Книга Андрея Коровина «Любить дракона» – это его вторая книга свободных стихов. И, пожалуй, главный «дракон», с которым столкнется среднеарифметический читатель, заключается в том, готов ли он к восприятию свободного стиха. В утвердительном ответе на этот вопрос лежит ключ к прочтению, пониманию и принятию этой книги.
В случае с творчеством Коровина эволюция от рифмованного, ритмического стиха к верлибру довольно наглядна. Несмотря на вышедшую в 2007 году первую книгу верлибров «Поющее дерево» (М.: Издательство Руслана Элинина), в вышедшей позднее книге «Пролитое солнце» (М.: Арт Хаус медиа, 2010) свободные стихи опять лишь заглядывали в гости к стихам силлабо-тоническим, а в нынешней («Любить дракона») – автор снова объясняется в любви к свободному стиху.

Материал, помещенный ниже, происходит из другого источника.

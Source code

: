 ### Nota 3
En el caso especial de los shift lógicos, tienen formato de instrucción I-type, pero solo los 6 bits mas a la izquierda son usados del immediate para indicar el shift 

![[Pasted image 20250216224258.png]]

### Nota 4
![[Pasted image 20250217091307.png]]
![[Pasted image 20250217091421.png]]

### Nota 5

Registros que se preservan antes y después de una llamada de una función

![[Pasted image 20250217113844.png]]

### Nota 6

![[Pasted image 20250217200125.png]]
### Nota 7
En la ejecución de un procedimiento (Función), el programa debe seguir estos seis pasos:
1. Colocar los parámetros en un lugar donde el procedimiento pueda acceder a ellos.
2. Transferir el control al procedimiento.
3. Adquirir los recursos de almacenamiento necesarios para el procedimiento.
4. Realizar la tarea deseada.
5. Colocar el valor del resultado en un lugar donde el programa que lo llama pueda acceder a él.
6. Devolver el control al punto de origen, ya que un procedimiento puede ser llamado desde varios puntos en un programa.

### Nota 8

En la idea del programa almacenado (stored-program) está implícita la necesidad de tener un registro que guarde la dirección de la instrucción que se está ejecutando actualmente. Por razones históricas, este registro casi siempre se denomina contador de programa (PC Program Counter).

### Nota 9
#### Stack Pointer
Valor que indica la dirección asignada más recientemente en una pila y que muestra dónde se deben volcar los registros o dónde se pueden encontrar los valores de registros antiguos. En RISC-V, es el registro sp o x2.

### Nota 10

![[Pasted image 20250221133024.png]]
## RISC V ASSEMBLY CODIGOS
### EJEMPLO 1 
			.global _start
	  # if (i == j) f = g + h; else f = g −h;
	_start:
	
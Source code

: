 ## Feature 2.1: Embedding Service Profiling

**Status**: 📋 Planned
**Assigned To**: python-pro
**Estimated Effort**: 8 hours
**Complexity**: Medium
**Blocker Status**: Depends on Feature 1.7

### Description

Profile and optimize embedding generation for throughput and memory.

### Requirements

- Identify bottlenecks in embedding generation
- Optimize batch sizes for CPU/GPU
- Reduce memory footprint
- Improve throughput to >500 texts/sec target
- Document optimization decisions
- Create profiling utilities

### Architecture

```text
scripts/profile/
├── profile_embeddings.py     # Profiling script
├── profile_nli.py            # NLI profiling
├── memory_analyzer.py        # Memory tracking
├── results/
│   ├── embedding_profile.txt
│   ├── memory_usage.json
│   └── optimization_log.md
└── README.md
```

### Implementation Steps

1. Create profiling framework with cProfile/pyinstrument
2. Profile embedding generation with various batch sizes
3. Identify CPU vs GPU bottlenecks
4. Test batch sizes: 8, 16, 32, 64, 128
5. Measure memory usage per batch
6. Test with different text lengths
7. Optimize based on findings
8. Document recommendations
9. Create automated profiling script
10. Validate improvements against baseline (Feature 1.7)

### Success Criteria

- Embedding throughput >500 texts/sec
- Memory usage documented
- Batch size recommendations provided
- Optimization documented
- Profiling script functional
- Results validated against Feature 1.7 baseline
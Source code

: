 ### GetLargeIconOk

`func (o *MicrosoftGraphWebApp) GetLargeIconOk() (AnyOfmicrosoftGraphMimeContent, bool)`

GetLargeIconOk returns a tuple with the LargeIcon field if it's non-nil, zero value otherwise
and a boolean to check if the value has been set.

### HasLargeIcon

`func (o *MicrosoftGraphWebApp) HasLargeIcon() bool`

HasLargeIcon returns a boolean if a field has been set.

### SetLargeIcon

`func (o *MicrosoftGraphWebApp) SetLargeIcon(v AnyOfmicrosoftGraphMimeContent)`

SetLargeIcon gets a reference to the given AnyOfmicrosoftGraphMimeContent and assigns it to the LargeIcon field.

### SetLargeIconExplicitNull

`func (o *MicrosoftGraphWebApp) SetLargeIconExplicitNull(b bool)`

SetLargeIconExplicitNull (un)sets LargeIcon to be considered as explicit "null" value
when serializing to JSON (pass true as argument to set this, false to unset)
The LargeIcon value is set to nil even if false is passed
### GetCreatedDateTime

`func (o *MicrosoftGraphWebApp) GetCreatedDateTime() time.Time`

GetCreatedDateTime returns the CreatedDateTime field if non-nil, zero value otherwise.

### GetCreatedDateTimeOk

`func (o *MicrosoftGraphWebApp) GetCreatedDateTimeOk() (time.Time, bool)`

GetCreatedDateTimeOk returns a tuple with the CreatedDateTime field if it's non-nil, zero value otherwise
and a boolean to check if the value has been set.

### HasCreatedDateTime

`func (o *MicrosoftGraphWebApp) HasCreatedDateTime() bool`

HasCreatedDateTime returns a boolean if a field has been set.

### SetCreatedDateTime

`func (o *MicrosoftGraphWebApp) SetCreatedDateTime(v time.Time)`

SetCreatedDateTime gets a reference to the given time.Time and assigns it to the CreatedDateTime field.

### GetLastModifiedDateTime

Это наверняка не означает, что поэт Коровин совсем перестанет писать ритмические стихи, но то, что его индивидуальный, отличимый от других поэтический голос отчетливо слышен именно в стихах свободных, факт очевидный.
Один из классиков русского верлибра Владимир Бурич в свое время писал, что «приход к свободному стиху объясняется стремлением к максимальному авторству во всех элементах создаваемого произведения», и эти слова крайне точно характеризуют путь развития поэзии Коровина. Не берусь судить, можно ли говорить об уже полностью сформировавшейся личной авторской поэтике в рамках свободного стиха, но то, что его «я не люблю:/ ходить строем/ петь хором/ играть в ансамбле/ мой формат называется...» читается манифестом, эту поэтику предваряющим, – абсолютно точно.
Верлибры, вошедшие в книгу «Любить дракона», как правило, сюжетны. Это не просто какие-то зарисовки и пойманные моменты, это целые сценарии в форме стихотворений. Сценарии для кино. Потому как при прочтении легко возникает видеоряд.
Короткометражки, смонтированные из фрагментов памяти или полета фантазии поэта, зачастую с избыточной детальностью прорисовывающие крупные планы («в детстве я любил воду из колодца/ он был недалеко от бабушкиного дома/ на небольшом островке/ что плавал как желток в яйце/ посреди небольшого пруда/ прудик круглый как блюдце/ с одной лишь узкой тропинкой/ будто бы защищал колодец от посторонних/ весной разлив окончательно топил тропинку/ и пройти к колодцу можно было/ разве что в болотных сапогах»).
Стихотворения в книге тщательно подобраны и выстроены относительно друг друга. С первого взгляда они расставлены будто бы согласно легко доступной взгляду хронологии. Но, приглядевшись, понимаешь, что это не хронология, а – «светология». Ибо лирический герой движется не согласно времени, а согласно своему внутреннему светоощущению. От невыносимо яркого и недостижимого детства, где даже опасные события (как в стихотворении «Мой ледосплав») воспринимаются через призму счастья познания окружающего мира, через то любимое, но уже не столь ослепляющее, что есть в сегодняшнем дне (а для Коровина это и непременный Крым, и игра с культурными героями) – по нисходящей – к трагедии человеческого бытия (воспоминаниям об ушедших близких и друзьях) если не в полную тьму, то в непроглядный сумрак, где каждый шаг к следующему стихотворению дается с огромным трудом. Даже попытка поместить в конец книги раздел с любовной лирикой не избавляет от послевкусия горечи.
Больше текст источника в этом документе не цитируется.